Thanks for the link; it was very informative! I see how the scenario described is similar to this one and how removing the constructors would fix the crash you're seeing. Unfortunately, I still can't reproduce it despite making several builds and running the example included in the repo several time. I'm reluctant to remove a useful feature (the constructors) until I can do that, so any tips you can give on how I can reproduce would still be very nice to have. In the meantime, I'm glad you have a workaround for the issue.

Jrius commented 5 years ago

Hello there,

I'm pretty sure this is the same bug as #11. Which means returning the value through a helper function with an out parameter should be a valid workaround in this case too. It seems the reason you are not able to reproduce the bug is because of different versions of the VS compiler. Until yesterday, I could return floats without crashing but the C++ side received garbage instead of a correct value. Then I upgraded to the latest version of VS and the VS compiler, and now it outright crashes instead of returning trash. I guess it does RVO a bit differently than it used to.

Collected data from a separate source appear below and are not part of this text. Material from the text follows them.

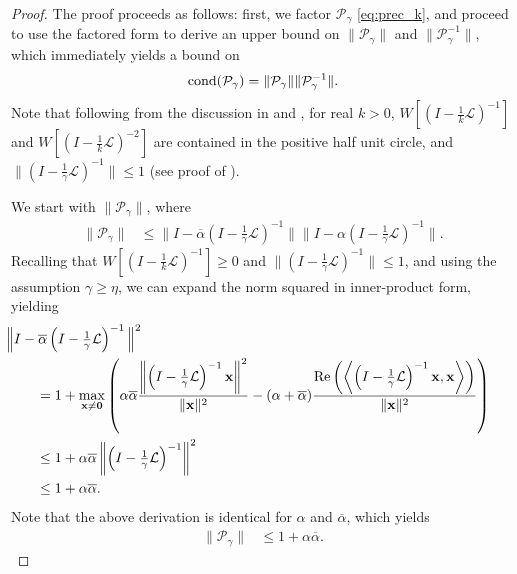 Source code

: \documentclass[review]{siamart}
\begin{document}
\begin{proof}
The proof proceeds as follows: first, we factor $\mathcal{P}_\gamma$ \eqref{eq:prec_k},
and proceed to use the factored form to derive an upper bound on 
$\|\mathcal{P}_\gamma\|$ and $\|\mathcal{P}_\gamma^{-1}\|$, which immediately
yields a bound on
%
\begin{align}\label{eq:cond0}
\textnormal{cond}(\mathcal{P}_\gamma) = \|\mathcal{P}_\gamma\|\|\mathcal{P}_\gamma^{-1}\|.
\end{align}
%
Note that following from the discussion in  and ,
for real $k>0$, $W\left[\left(I - \tfrac{1}{k}\mathcal{L}\right)^{-1}\right]$ and
$W\left[\left(I - \tfrac{1}{k}\mathcal{L}\right)^{-2}\right]$ are contained in
the positive half unit circle, and $\|(I - \tfrac{1}{\gamma}\mathcal{L})^{-1}\| \leq 1$
(see proof of ).

We start with $\|\mathcal{P}_\gamma\|$, where
%
\begin{align}\label{eq:CS}
\|\mathcal{P}_\gamma\| & \leq 
	\Big\|I - \overline{\alpha}\left(I - \tfrac{1}{\gamma}\mathcal{L}\right)^{-1}\Big\|
	\Big\|I - \alpha\left(I - \tfrac{1}{\gamma}\mathcal{L}\right)^{-1}\Big\|.
\end{align}
%
Recalling that $W\left[(I - \tfrac{1}{k}\mathcal{L})^{-1}\right] \geq 0$
and $\|(I - \tfrac{1}{\gamma}\mathcal{L})^{-1}\| \leq 1$, and using the
assumption $\gamma \geq \eta$, we can expand the norm squared in inner-product
form, yielding
%
\begin{align*}
&\hspace{-5ex}
\Big\|I - \overline{\alpha}\left(I - \tfrac{1}{\gamma}\mathcal{L}\right)^{-1}\Big\|^2 \\
	& = 1 + \max_{\mathbf{x}\neq\mathbf{0}} \left( \alpha\overline{\alpha}
		\frac{\left\|\left(I - \tfrac{1}{\gamma}\mathcal{L}\right)^{-1}\mathbf{x}\right\|^2
		}{\|\mathbf{x}\|^2}
	- (\alpha + \overline{\alpha})\frac{\textnormal{Re}\left(\left\langle\left(I -
		\tfrac{1}{\gamma}\mathcal{L}\right)^{-1}\mathbf{x}, \mathbf{x}\right\rangle\right)}
		{\|\mathbf{x}\|^2}\right) \\
& \leq 1 + \alpha\overline{\alpha}\left\|\left(I - \tfrac{1}{\gamma}\mathcal{L}\right)^{-1}\right\|^2 \\
& \leq 1 + \alpha\overline{\alpha}.
\end{align*}
%
Note that the above derivation is identical for $\alpha$ and $\overline{\alpha}$,
which yields
%
\begin{align} \label{eq:upper_alpha}
\|\mathcal{P}_\gamma\| & \leq 1 + \alpha\overline{\alpha}.
\end{align}
%


\end{proof}
\end{document}

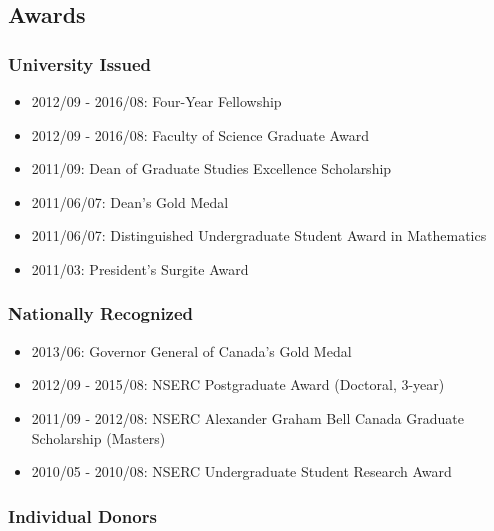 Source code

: \documentclass[]{article}
\providecommand{\tightlist}{%
  \setlength{\itemsep}{0pt}\setlength{\parskip}{0pt}}
\begin{document}
\hypertarget{awards}{%
\subsection{Awards}\label{awards}}

\hypertarget{university-issued}{%
\subsubsection{University Issued}\label{university-issued}}

\begin{itemize}
\tightlist
\item
  2012/09 - 2016/08: Four-Year Fellowship
\item
  2012/09 - 2016/08: Faculty of Science Graduate Award
\item
  2011/09: Dean of Graduate Studies Excellence Scholarship
\item
  2011/06/07: Dean's Gold Medal
\item
  2011/06/07: Distinguished Undergraduate Student Award in Mathematics
\item
  2011/03: President's Surgite Award
\end{itemize}

\hypertarget{nationally-recognized}{%
\subsubsection{Nationally Recognized}\label{nationally-recognized}}

\begin{itemize}
\tightlist
\item
  2013/06: Governor General of Canada's Gold Medal
\item
  2012/09 - 2015/08: NSERC Postgraduate Award (Doctoral, 3-year)
\item
  2011/09 - 2012/08: NSERC Alexander Graham Bell Canada Graduate Scholarship (Masters)
\item
  2010/05 - 2010/08: NSERC Undergraduate Student Research Award
\end{itemize}

\hypertarget{individual-donors}{%
\subsubsection{Individual Donors}\label{individual-donors}}
\end{document}
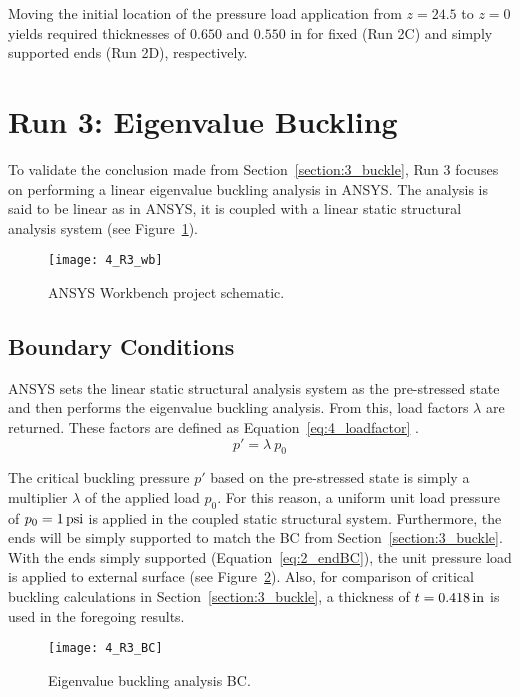 Moving the initial location of the pressure load application from $z=24.5$ to $z=0$ yields required thicknesses of $0.650$ and $0.550$ in for fixed (Run 2C) and simply supported ends (Run 2D), respectively.

\section{Run 3: Eigenvalue Buckling}
\label{section:4_R3}

To validate the conclusion made from Section~\ref{section:3_buckle}, Run 3 focuses on performing a linear eigenvalue buckling analysis in ANSYS. The analysis is said to be linear as in ANSYS, it is coupled with a linear static structural analysis system (see Figure~\ref{fig:4_R3_wb}).

\begin{figure}[H]
	\centering
	\texttt{[image: 4\_R3\_wb]}
	\caption{ANSYS Workbench project schematic.}
	\label{fig:4_R3_wb}
\end{figure}

\subsection{Boundary Conditions}

ANSYS sets the linear static structural analysis system as the pre-stressed state and then performs the eigenvalue buckling analysis. From this, load factors $\lambda$ are returned. These factors are defined as Equation~\ref{eq:4_loadfactor} \cite{ANSYS}.
\begin{equation}
	\label{eq:4_loadfactor}
	p' = \lambda \ p_0
\end{equation}

The critical buckling pressure $p'$ based on the pre-stressed state is simply a multiplier $\lambda$ of the applied load $p_0$. For this reason, a uniform unit load pressure of $p_0 = 1\,\mathrm{psi}$ is applied in the coupled static structural system. Furthermore, the ends will be simply supported to match the BC from Section~\ref{section:3_buckle}.\\


With the ends simply supported (Equation~\ref{eq:2_endBC}), the unit pressure load is applied to external surface (see Figure~\ref{fig:4_R3_BC}). Also, for comparison of critical buckling calculations in Section~\ref{section:3_buckle}, a thickness of $t=0.418\,\mathrm{in}$ is used in the foregoing results. 

\begin{figure}[H]
	\centering
	\texttt{[image: 4\_R3\_BC]}
	\caption{Eigenvalue buckling analysis BC.}
	\label{fig:4_R3_BC}
\end{figure}

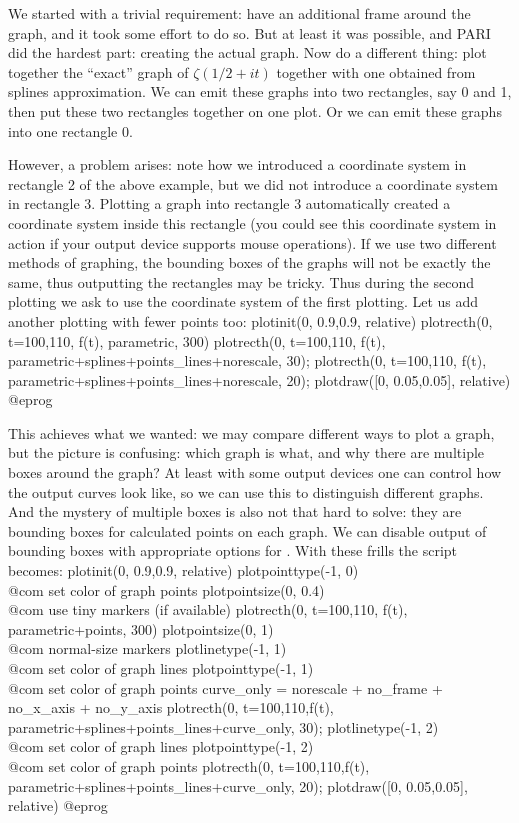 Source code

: We started with a trivial requirement: have an additional frame around
the graph, and it took some effort to do so.  But at least it was possible,
and PARI did the hardest part: creating the actual graph.
Now do a different thing: plot together the ``exact'' graph of 
$\zeta({1/2}+it)$ together with one obtained from splines approximation.
We can emit these graphs into two rectangles, say 0 and 1, then put these
two rectangles together on one plot.  Or we can emit these graphs into one
rectangle 0.

However, a problem arises: note how we
introduced a coordinate system in rectangle 2 of the above example, but we
did not introduce a coordinate system in rectangle 3.  Plotting a
graph into rectangle 3 automatically created a coordinate system
inside this rectangle (you could see this coordinate system in action
if your output device supports mouse operations).  If we use two different
methods of graphing, the bounding boxes of the graphs will not be exactly
the same, thus outputting the rectangles may be tricky.  Thus during
the second plotting we ask  to use the coordinate system of
the first plotting.  Let us add another plotting with fewer
points too:
\bprog
plotinit(0, 0.9,0.9, relative)
plotrecth(0, t=100,110, f(t), parametric, 300)
plotrecth(0, t=100,110, f(t), parametric+splines+points_lines+norescale, 30);
plotrecth(0, t=100,110, f(t), parametric+splines+points_lines+norescale, 20);
plotdraw([0, 0.05,0.05], relative)
@eprog

This achieves what we wanted: we may compare different ways to plot a graph,
but the picture is confusing: which graph is what, and why there are multiple
boxes around the graph?  At least with some output devices one can control
how the output curves look like, so we can use this to distinguish different
graphs.  And the mystery of multiple boxes is also not that hard to solve:
they are bounding boxes for calculated points on each graph.  We can disable
output of bounding boxes with appropriate options for .
With these frills the script becomes:
\bprog
plotinit(0, 0.9,0.9, relative)
plotpointtype(-1, 0)                \\@com set color of graph points
plotpointsize(0, 0.4)               \\@com use tiny markers (if available)
plotrecth(0, t=100,110, f(t), parametric+points, 300)
plotpointsize(0, 1)                 \\@com normal-size markers
plotlinetype(-1, 1)                 \\@com set color of graph lines
plotpointtype(-1, 1)                \\@com set color of graph points
curve_only = norescale + no_frame + no_x_axis + no_y_axis
plotrecth(0, t=100,110,f(t), parametric+splines+points_lines+curve_only, 30);
plotlinetype(-1, 2)                 \\@com set color of graph lines
plotpointtype(-1, 2)                \\@com set color of graph points
plotrecth(0, t=100,110,f(t), parametric+splines+points_lines+curve_only, 20);
plotdraw([0, 0.05,0.05], relative)
@eprog

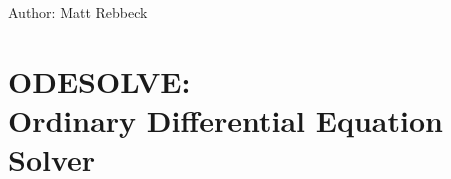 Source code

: Author: Matt Rebbeck

\newpage

\section[ODESOLVE: Ordinary Differential Equation Solver]%
        {ODESOLVE: \protect\\ Ordinary Differential Equation Solver}


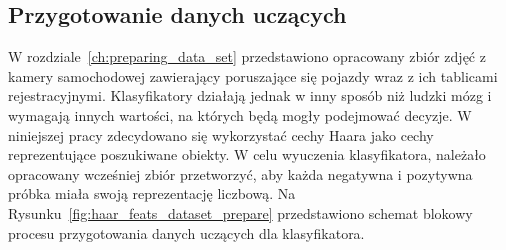 \subsection{Przygotowanie danych uczących}
\label{subsec:przygotowanie-danych-uczacych}
W rozdziale~\ref{ch:preparing_data_set} przedstawiono opracowany zbiór zdjęć z kamery samochodowej zawierający poruszające się pojazdy wraz z ich tablicami rejestracyjnymi.
Klasyfikatory działają jednak w inny sposób niż ludzki mózg i wymagają innych wartości, na których będą mogły podejmować decyzje.
W niniejszej pracy zdecydowano się wykorzystać cechy Haara jako cechy reprezentujące poszukiwane obiekty.
W celu wyuczenia klasyfikatora, należało opracowany wcześniej zbiór przetworzyć, aby każda negatywna i pozytywna próbka miała swoją reprezentację liczbową.
Na Rysunku~\ref{fig:haar_feats_dataset_prepare} przedstawiono schemat blokowy procesu przygotowania danych uczących dla klasyfikatora.
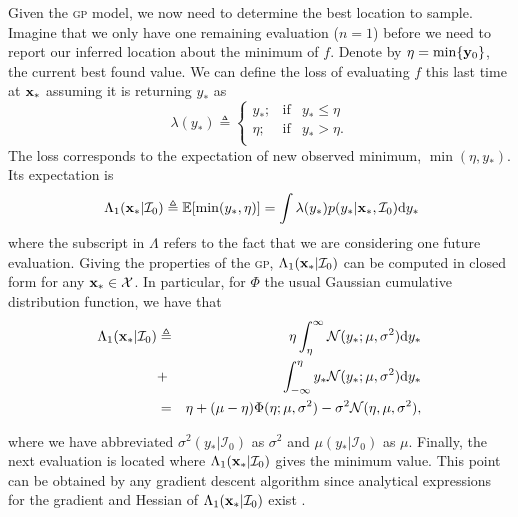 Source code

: \documentclass[twoside]{article}
\newcommand{\I}{\mathcal{I}}
\newcommand{\ud}{\mathrm{d}}
\newcommand{\E}{\mathbb{E}}
\newcommand{\acr}[1]{\textsc{#1}\xspace}
\newcommand{\gp}{\acr{gp}}
\begin{document}
Given the \gp model, we now need to determine the best location to sample. Imagine that we only have one remaining evaluation ($n=1$) before we need to report our inferred location about the minimum of $f$. Denote by $\eta = \min \{\mathbf{y}_0\}$, the current best found value. We can define the loss of evaluating $f$ this last time at $\mathbf{x}_*$ assuming it is returning $y_*$ as
$$\lambda(y_*)\triangleq \left\{ \begin{array}{lcl}
y_*;             & \mbox{if}  &  y_* \leq \eta \\
 \eta; & \mbox{if}  & y_* > \eta. \\
\end{array}
\right.$$
The loss corresponds to the expectation of new observed minimum, $\min (\eta,y_*)$. Its expectation is 
$$\ \Lambda_1(\latentVector_*| \I_0) \triangleq \E[ \min (y_*,\eta)]= \int \lambda(y_*)p(y_* |\latentVector_*,\I_0)\ud y_*$$
where the subscript in $\Lambda$ refers to the fact that we are considering one future evaluation.  Giving the properties of the \gp, $\Lambda_1(\latentVector_*| \I_0)$ can be computed in closed form for any $\mathbf{x}_* \in \mathcal{X}$. In particular, for $\Phi$ the usual Gaussian cumulative distribution function, we have that
\begin{eqnarray}\label{eq:expected_myopic_loss}
\Lambda_1(\latentVector_*| \I_0) &  \triangleq & \eta \int_{\eta}^{\infty} \mathcal{N}(y_*;\mu,\sigma^2) \ud y_* \\ \nonumber
& +  & \int_{-\infty}^{\eta} y_* \mathcal{N}(y_*;\mu,\sigma^2) \ud y_*  \\ \nonumber
& = &  \eta +(\mu  - \eta) \Phi (\eta ; \mu, \sigma^2) - \sigma^2 \mathcal{N} (\eta, \mu, \sigma^2), \nonumber
\end{eqnarray}

where we have abbreviated $\sigma^2(y_*|\I_0)$ as $\sigma^2$ and $\mu(y_{*}|\I_0)$ as $\mu$. Finally, the next evaluation is located   where $\Lambda_1(\latentVector_*| \I_0) $ gives the minimum value. This point can  be obtained by any gradient descent algorithm since analytical expressions for the gradient and Hessian of $\Lambda_1(\latentVector_*| \I_0)$  exist \citep{osborne_bayesian_2010}. 




\end{document}
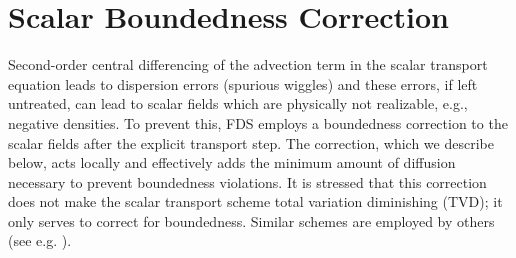 %



\chapter{Scalar Boundedness Correction}
\label{app_boundedness}

Second-order central differencing of the advection term in the scalar transport equation leads to dispersion errors (spurious wiggles) and these errors, if left untreated, can lead to scalar fields which are physically not realizable, e.g., negative densities.  To prevent this, FDS employs a boundedness correction to the scalar fields after the explicit transport step.  The correction, which we describe below, acts locally and effectively adds the minimum amount of diffusion necessary to prevent boundedness violations.  It is stressed that this correction does not make the scalar transport scheme total variation diminishing (TVD); it only serves to correct for boundedness. Similar schemes are employed by others (see e.g. \cite{Herrmann:2005}).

As for a solution... I manually modified the bindings in order to pass deltaTime's value from C# to C++ through a parameter/pointer instead of returning it (without relying on a custom helper method), and it seems this does the trick so far. It would probably be safer for the bindings generator to always use this instead of returns, as different compilers will have different ways to implement RVO. This should be nearly identical performance-wise ?

This has been bugging me for a while... Now that we have a clear explanation I might try to implement this into the generator when I have some time. Not sure when that happens, but if you're interested I can make a pull request for it afterwards.

jacksondunstan commented 5 years ago

@Jrius, feel free to submit this as a pull request! :)

EricZinda commented 5 years ago

Hi Jackson, I'm hitting this same issue, Visual Studio 2019, 64 bit, windows 8.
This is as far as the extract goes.